Affordable Insurance: People, who are interested in obtaining auto insurance or homeowners insurance, have a better chance of being covered at a lower premium if they have good credit scores. This is because actuaries have noted a negative correlation between credit scores and insurance claims.
Proof of Good Management Faculties: A number of landlords and prospective employers prefer to look at the tenants' or the candidates' credit report before concluding the transaction or hiring the interviewee respectively. This is because the applicants' credit report bear testament to their financial management prowess.
How to Improve Credit Score Fast?
Typically, factors that are used to assess creditworthiness do not vary greatly between credit scoring models. Hence, the following tips for improving credit scores will be useful regardless of the scoring model used.
Reducing the Use of Revolving Credit: Reducing the use of revolving credit, viz. credit cards and home equity lines of credit, is the first step towards improving credit scores. The best way of improving credit scores is by not carrying forward the monthly balance on the credit card and by discharging it punctually. People, who have used their credit card indiscriminately, can consider repaying dues by consolidating debt by procuring an unsecured loan. Although, the most convenient way of consolidating credit card debt is by transferring the balance on the cards to a card that has a low/zero introductory APR, the new credit card law that is expected to come into force on February 22, 2010 will make it difficult for people to procure the same. Once the new law comes into force, consumers may be forced to opt for a low interest rate loan for the sake of consolidation. However, availing installment credit or any non-revolving line of credit like home equity loan (HEL) for the purpose of discharging credit card obligations is believed to impact the credit score less negatively. Thus, the new law may help consumers by propelling them in the right direction.

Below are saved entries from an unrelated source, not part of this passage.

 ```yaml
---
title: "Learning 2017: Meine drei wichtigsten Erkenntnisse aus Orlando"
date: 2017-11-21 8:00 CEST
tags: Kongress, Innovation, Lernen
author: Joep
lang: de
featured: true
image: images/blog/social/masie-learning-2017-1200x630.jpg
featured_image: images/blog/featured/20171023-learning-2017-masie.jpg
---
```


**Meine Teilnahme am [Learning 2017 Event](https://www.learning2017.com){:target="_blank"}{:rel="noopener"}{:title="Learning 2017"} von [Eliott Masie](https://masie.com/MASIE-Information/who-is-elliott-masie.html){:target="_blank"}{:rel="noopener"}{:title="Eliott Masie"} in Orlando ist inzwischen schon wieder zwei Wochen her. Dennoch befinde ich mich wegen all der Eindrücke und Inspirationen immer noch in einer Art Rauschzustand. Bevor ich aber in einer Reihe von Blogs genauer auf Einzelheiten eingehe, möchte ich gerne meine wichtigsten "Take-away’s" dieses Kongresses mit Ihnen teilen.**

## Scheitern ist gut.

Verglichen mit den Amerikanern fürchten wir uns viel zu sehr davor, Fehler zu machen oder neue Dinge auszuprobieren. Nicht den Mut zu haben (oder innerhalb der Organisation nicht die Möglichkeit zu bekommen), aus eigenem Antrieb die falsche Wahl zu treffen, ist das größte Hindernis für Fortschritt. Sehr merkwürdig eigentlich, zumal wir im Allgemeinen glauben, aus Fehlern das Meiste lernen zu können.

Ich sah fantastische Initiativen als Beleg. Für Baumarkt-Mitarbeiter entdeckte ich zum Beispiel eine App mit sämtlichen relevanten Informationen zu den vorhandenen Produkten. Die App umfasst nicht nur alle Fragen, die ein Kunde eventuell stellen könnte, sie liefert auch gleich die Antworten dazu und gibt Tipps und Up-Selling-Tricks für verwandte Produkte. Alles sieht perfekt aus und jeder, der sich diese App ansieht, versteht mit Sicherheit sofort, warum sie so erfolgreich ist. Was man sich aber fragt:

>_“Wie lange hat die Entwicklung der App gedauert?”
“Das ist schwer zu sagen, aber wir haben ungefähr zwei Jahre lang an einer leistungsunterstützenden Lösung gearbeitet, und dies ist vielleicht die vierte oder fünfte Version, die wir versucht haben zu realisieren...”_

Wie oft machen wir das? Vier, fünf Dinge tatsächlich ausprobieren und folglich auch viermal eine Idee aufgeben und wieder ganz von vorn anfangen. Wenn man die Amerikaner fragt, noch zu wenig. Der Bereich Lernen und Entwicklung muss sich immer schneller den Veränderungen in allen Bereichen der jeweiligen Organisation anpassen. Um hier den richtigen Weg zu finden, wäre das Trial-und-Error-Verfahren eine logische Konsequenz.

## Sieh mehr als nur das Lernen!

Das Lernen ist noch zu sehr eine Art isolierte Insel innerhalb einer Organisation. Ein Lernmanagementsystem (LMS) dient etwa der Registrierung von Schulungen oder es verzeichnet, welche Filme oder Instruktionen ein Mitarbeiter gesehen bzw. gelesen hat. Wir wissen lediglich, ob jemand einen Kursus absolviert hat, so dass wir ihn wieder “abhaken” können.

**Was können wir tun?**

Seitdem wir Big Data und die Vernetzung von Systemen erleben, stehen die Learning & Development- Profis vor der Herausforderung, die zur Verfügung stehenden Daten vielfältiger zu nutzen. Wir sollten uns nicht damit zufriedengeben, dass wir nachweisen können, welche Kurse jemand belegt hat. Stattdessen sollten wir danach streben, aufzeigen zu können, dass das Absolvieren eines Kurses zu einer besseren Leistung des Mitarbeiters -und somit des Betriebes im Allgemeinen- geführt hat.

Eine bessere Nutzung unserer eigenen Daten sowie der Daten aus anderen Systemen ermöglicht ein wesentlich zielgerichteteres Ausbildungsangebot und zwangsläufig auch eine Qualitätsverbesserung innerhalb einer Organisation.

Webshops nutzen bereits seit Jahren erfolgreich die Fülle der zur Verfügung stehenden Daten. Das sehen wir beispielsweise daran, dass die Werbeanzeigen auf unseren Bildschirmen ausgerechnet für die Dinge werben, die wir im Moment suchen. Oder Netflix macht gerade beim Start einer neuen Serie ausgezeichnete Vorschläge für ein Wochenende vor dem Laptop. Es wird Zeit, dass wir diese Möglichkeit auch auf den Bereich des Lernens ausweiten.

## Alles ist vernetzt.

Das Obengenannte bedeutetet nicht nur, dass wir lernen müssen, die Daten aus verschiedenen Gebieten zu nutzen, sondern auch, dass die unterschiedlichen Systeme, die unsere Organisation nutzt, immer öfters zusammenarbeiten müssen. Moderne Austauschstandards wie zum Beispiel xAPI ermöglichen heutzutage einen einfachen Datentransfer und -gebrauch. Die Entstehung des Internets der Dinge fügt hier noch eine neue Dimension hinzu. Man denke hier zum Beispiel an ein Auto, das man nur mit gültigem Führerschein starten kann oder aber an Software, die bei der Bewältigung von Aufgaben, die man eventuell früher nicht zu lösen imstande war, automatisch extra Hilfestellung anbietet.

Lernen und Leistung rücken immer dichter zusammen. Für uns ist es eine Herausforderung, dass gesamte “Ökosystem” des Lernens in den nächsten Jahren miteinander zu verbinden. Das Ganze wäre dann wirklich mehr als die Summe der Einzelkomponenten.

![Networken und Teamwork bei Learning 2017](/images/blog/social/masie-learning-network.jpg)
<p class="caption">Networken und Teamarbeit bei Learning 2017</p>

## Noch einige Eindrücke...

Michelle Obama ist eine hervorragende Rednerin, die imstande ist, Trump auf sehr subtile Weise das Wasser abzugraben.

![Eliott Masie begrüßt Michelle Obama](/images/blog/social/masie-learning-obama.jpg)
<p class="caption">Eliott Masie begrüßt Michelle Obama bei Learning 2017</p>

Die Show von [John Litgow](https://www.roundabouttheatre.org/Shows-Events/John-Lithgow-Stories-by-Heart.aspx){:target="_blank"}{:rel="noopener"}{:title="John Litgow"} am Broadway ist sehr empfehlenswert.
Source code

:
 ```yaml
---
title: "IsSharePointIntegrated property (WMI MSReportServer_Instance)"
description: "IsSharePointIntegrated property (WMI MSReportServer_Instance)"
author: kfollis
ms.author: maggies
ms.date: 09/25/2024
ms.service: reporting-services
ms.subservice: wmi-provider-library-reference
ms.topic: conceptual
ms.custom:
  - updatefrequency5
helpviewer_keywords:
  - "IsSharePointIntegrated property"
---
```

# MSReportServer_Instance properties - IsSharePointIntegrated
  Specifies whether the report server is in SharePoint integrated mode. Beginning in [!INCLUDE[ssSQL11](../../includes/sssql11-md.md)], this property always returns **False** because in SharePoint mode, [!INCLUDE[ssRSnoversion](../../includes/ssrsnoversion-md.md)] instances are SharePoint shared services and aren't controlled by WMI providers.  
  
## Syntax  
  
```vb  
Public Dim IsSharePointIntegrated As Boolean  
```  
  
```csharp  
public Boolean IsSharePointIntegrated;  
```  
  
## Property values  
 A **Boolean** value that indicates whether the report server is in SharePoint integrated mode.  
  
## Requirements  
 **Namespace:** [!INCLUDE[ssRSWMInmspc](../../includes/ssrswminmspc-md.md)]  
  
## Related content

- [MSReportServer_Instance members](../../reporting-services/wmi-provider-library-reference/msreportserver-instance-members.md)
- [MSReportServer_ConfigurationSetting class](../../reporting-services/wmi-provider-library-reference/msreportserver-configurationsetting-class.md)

Improving the Balance to Limit Ratio: Credit utilization ratio or the balance to limit ratio is calculated by using the following formula:
Credit Utilization Ratio = Outstanding Credit / Available Credit
In general, if the use of revolving and non-revolving credit is 50 percent or more of the available credit, the credit score of the consumer gets negatively impacted. Hence, a low credit utilization ratio is desirable. Thus, avoiding canceling credit cards, requesting an increase in the credit limit but using credit sparingly results in improving credit scores.
Avoiding Default: Defaulting on student loans, mortgages, auto loans or any other borrowed sum will result in the credit score of the consumer taking a hit. Bankruptcy and foreclosure should be avoided at all cost. Coming to the worst, people should try and repay debts by consolidation since voluntary repossession, in lieu of the defaulted sum, may still be reported to the credit bureaus.
Limiting Inquiries and Contesting Errors on the Credit Report: People, who are shopping around for loans, often forget that lenders may inquire about the borrower's credit worthiness and this may impact the credit report negatively. For credit scores calculated with the FICO 08 formula, all inquiries within a 45-day span are treated as a single inquiry. Lenders using the older version of the credit scoring formula treat all inquiries within a span of 14 days as a single inquiry.
For more on credit score improvement one may refer to the article, 'Ways to Improve Credit Scores'.
The length of the credit history is also important from the perspective of improving credit scores since it is positively correlated with credit scores. People, with a short credit history, should focus on building their credit history so that their credit score is a true indicator of their credit worthiness.